OLG Frankfurt – Az.: 3 U 159/17 – Beschluss vom 05.03.2018

In dem Rechtsstreit wird darauf hingewiesen, dass beabsichtigt ist, die Berufung der Beklagten durch Beschluss nach § 522 Abs. 2 ZPO zurückzuweisen.

Nach Vornahme der gemäß § 522 Abs. 1 und Abs. 2 ZPO gebotenen Prüfungen ist der Senat einstimmig davon überzeugt, dass die Berufung offensichtlich keine Aussicht auf Erfolg hat und eine mündliche Verhandlung nicht geboten ist. Die Sache hat auch weder grundsätzliche Bedeutung noch erfordern die Fortbildung des Rechts oder die Sicherung einer einheitlichen Rechtsprechung eine Entscheidung durch Urteil.

Gründe

I.

Die Beklagte richtet sich mit ihrer Berufung gegen ein auf eine Anfechtung nach dem Anfechtungsgesetz gestütztes Urteil des Landgerichts, welches die Zwangsvollstreckung in ihr Grundstück ermöglicht.

Die Klägerin und der Zeuge A waren verheiratet. Infolge der Ehescheidung schlossen sie am 15.11.2013 einen Vergleich vor dem Amtsgericht Gießen – Familiengericht – über den nachehelichen Unterhalt (Az. …/13).
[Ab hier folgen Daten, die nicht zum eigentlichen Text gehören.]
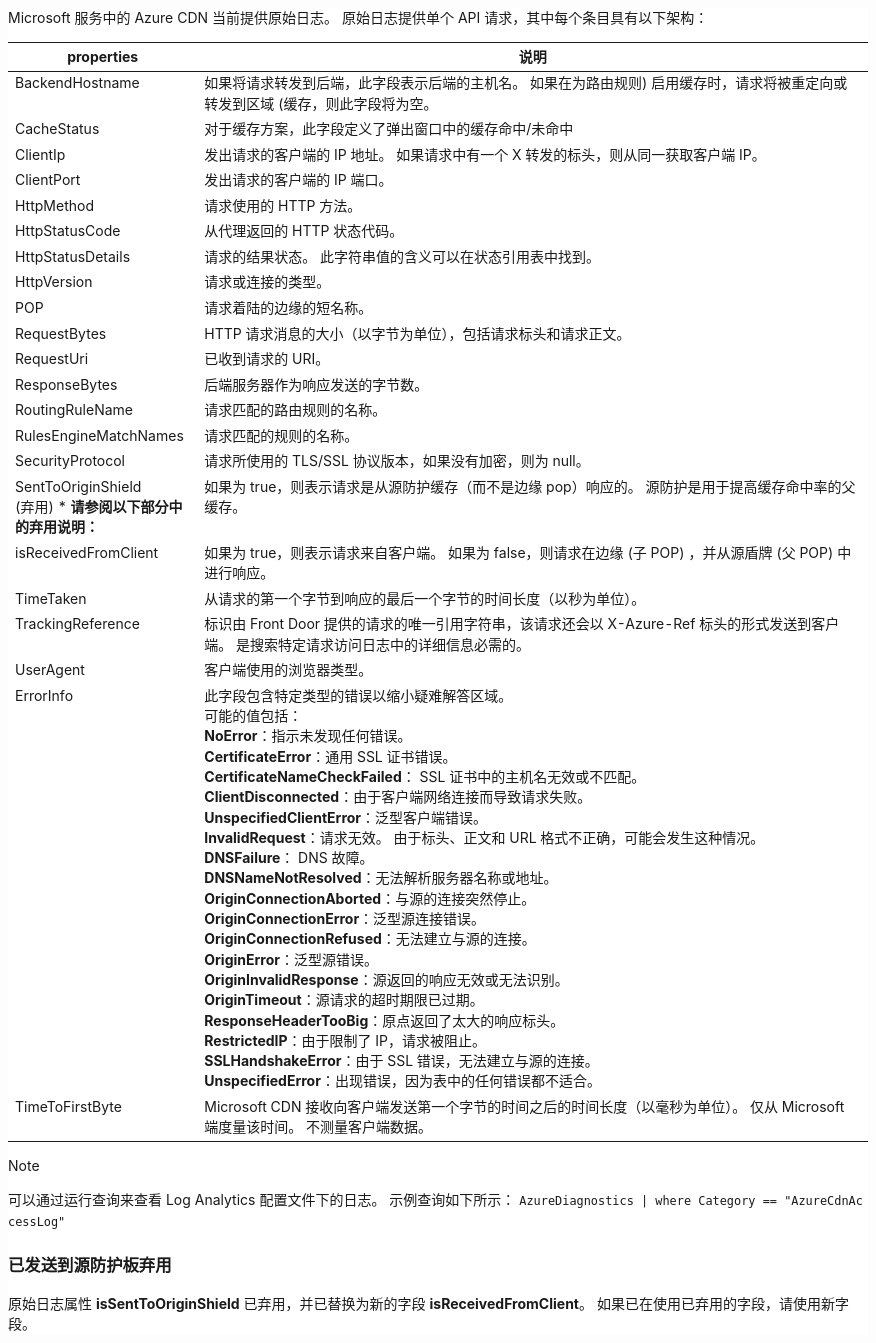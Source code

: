 Microsoft 服务中的 Azure CDN 当前提供原始日志。 原始日志提供单个 API 请求，其中每个条目具有以下架构： 

| properties  | 说明 |
| ------------- | ------------- |
| BackendHostname | 如果将请求转发到后端，此字段表示后端的主机名。 如果在为路由规则) 启用缓存时，请求将被重定向或转发到区域 (缓存，则此字段将为空。 |
| CacheStatus | 对于缓存方案，此字段定义了弹出窗口中的缓存命中/未命中 |
| ClientIp | 发出请求的客户端的 IP 地址。 如果请求中有一个 X 转发的标头，则从同一获取客户端 IP。 |
| ClientPort | 发出请求的客户端的 IP 端口。 |
| HttpMethod | 请求使用的 HTTP 方法。 |
| HttpStatusCode | 从代理返回的 HTTP 状态代码。 |
| HttpStatusDetails | 请求的结果状态。 此字符串值的含义可以在状态引用表中找到。 |
| HttpVersion | 请求或连接的类型。 |
| POP | 请求着陆的边缘的短名称。 |
| RequestBytes | HTTP 请求消息的大小（以字节为单位），包括请求标头和请求正文。 |
| RequestUri | 已收到请求的 URI。 |
| ResponseBytes | 后端服务器作为响应发送的字节数。  |
| RoutingRuleName | 请求匹配的路由规则的名称。 |
| RulesEngineMatchNames | 请求匹配的规则的名称。 |
| SecurityProtocol | 请求所使用的 TLS/SSL 协议版本，如果没有加密，则为 null。 |
| SentToOriginShield </br>  (弃用) * **请参阅以下部分中的弃用说明：**| 如果为 true，则表示请求是从源防护缓存（而不是边缘 pop）响应的。 源防护是用于提高缓存命中率的父缓存。 |
| isReceivedFromClient | 如果为 true，则表示请求来自客户端。 如果为 false，则请求在边缘 (子 POP) ，并从源盾牌 (父 POP) 中进行响应。 |
| TimeTaken | 从请求的第一个字节到响应的最后一个字节的时间长度（以秒为单位）。 |
| TrackingReference | 标识由 Front Door 提供的请求的唯一引用字符串，该请求还会以 X-Azure-Ref 标头的形式发送到客户端。 是搜索特定请求访问日志中的详细信息必需的。 |
| UserAgent | 客户端使用的浏览器类型。 |
| ErrorInfo | 此字段包含特定类型的错误以缩小疑难解答区域。 </br> 可能的值包括： </br> **NoError**：指示未发现任何错误。 </br> **CertificateError**：通用 SSL 证书错误。</br> **CertificateNameCheckFailed**： SSL 证书中的主机名无效或不匹配。 </br> **ClientDisconnected**：由于客户端网络连接而导致请求失败。 </br> **UnspecifiedClientError**：泛型客户端错误。 </br> **InvalidRequest**：请求无效。 由于标头、正文和 URL 格式不正确，可能会发生这种情况。 </br> **DNSFailure**： DNS 故障。 </br> **DNSNameNotResolved**：无法解析服务器名称或地址。 </br> **OriginConnectionAborted**：与源的连接突然停止。 </br> **OriginConnectionError**：泛型源连接错误。 </br> **OriginConnectionRefused**：无法建立与源的连接。 </br> **OriginError**：泛型源错误。 </br> **OriginInvalidResponse**：源返回的响应无效或无法识别。 </br> **OriginTimeout**：源请求的超时期限已过期。 </br> **ResponseHeaderTooBig**：原点返回了太大的响应标头。 </br> **RestrictedIP**：由于限制了 IP，请求被阻止。 </br> **SSLHandshakeError**：由于 SSL 错误，无法建立与源的连接。 </br> **UnspecifiedError**：出现错误，因为表中的任何错误都不适合。 |
| TimeToFirstByte | Microsoft CDN 接收向客户端发送第一个字节的时间之后的时间长度（以毫秒为单位）。 仅从 Microsoft 端度量该时间。 不测量客户端数据。 |
> [!NOTE]
> 可以通过运行查询来查看 Log Analytics 配置文件下的日志。 示例查询如下所示：
    ```
    AzureDiagnostics | where Category == "AzureCdnAccessLog"
    ```

### <a name="sent-to-origin-shield-deprecation"></a>已发送到源防护板弃用
原始日志属性 **isSentToOriginShield** 已弃用，并已替换为新的字段 **isReceivedFromClient**。 如果已在使用已弃用的字段，请使用新字段。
Der Zeuge A verpflichtete sich unter der Ziffer I. des Vergleichs, der Klägerin ab Rechtskraft der Ehescheidung bis zum Renteneintritt der Klägerin (voraussichtlich am 1.1.2019) einen monatlichen nachehelichen Unterhalt in Höhe von 510,00 €, fällig jeweils im Voraus, zu zahlen.
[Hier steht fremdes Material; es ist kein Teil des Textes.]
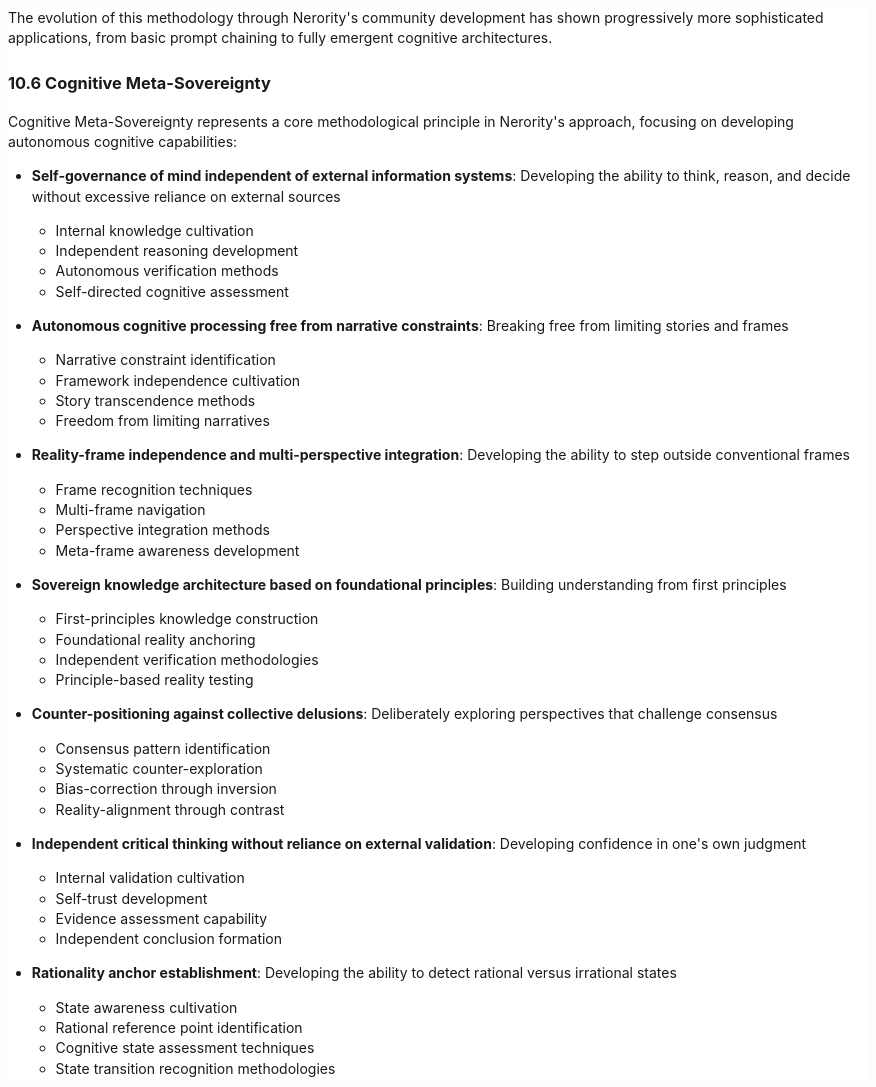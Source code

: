 The evolution of this methodology through Nerority's community development has shown progressively more sophisticated applications, from basic prompt chaining to fully emergent cognitive architectures.

### 10.6 Cognitive Meta-Sovereignty

Cognitive Meta-Sovereignty represents a core methodological principle in Nerority's approach, focusing on developing autonomous cognitive capabilities:

- **Self-governance of mind independent of external information systems**: Developing the ability to think, reason, and decide without excessive reliance on external sources
  * Internal knowledge cultivation
  * Independent reasoning development
  * Autonomous verification methods
  * Self-directed cognitive assessment

- **Autonomous cognitive processing free from narrative constraints**: Breaking free from limiting stories and frames
  * Narrative constraint identification
  * Framework independence cultivation
  * Story transcendence methods
  * Freedom from limiting narratives

- **Reality-frame independence and multi-perspective integration**: Developing the ability to step outside conventional frames
  * Frame recognition techniques
  * Multi-frame navigation
  * Perspective integration methods
  * Meta-frame awareness development

- **Sovereign knowledge architecture based on foundational principles**: Building understanding from first principles
  * First-principles knowledge construction
  * Foundational reality anchoring
  * Independent verification methodologies
  * Principle-based reality testing

- **Counter-positioning against collective delusions**: Deliberately exploring perspectives that challenge consensus
  * Consensus pattern identification
  * Systematic counter-exploration
  * Bias-correction through inversion
  * Reality-alignment through contrast

- **Independent critical thinking without reliance on external validation**: Developing confidence in one's own judgment
  * Internal validation cultivation
  * Self-trust development
  * Evidence assessment capability
  * Independent conclusion formation

- **Rationality anchor establishment**: Developing the ability to detect rational versus irrational states
  * State awareness cultivation
  * Rational reference point identification
  * Cognitive state assessment techniques
  * State transition recognition methodologies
Durch notariellen Vertrag vom 14.12.2015 verpflichtete er sich, sein Grundstück Straße1, Stadt1, Flur 11, Flurstück … mit 558 qm, eingetragen im Grundbuch von Stadt1, Blatt … auf seine neue Ehefrau, die Beklagte, zu übertragen.

Im notariellen Übergabevertrag (Bl. 52-57 d. A.) war unter anderem geregelt, dass die Beklagte das Grundstück „schenkweise“ erwerben sollte (§ 2), mit „Rücksicht auf die zwischen den Vertragsschließenden bestehende Ehe“.

Unter „§ 3 Vorbehalte, Auflagen und Gegenleistungen“ wurden bestimmte „Einschränkungen“ der „Schenkung“ festgelegt; hiernach sollte die Beklagte als „Gegenleistung“ fortan die eingetragenen Lasten des Grundstücks tragen, diese jedoch im Außenverhältnis nur gesamtschuldnerisch zusammen mit dem Zeugen A. Gleichzeitig wurde ein lebenslanges Wohnrecht nach § 1093 BGB zugunsten des Zeugen in einer abgeschlossenen Wohnung im Erdgeschoss vereinbart. So wurde der Vertrag auch vollzogen; die Beklagte ist seit dem 6.4.2016 Eigentümerin des Grundstücks.

Bereits ab März 2016 erfolgten keine Zahlungen mehr an die Klägerin aus dem Vergleich. Ein am 6.9.2016 durchgeführter Zwangsvollstreckungsversuch blieb erfolglos, der Zeuge A gab am selben Tag ein Vermögensverzeichnis ab, nach welchem er über kein nennenswertes Vermögen mehr verfüge, jedoch über Kreditverbindlichkeiten i.H.v. 32.000,00 €. Seine Renteneinnahmen betrugen zu diesem Zeitpunkt monatlich 878,70 € und 82,66 €.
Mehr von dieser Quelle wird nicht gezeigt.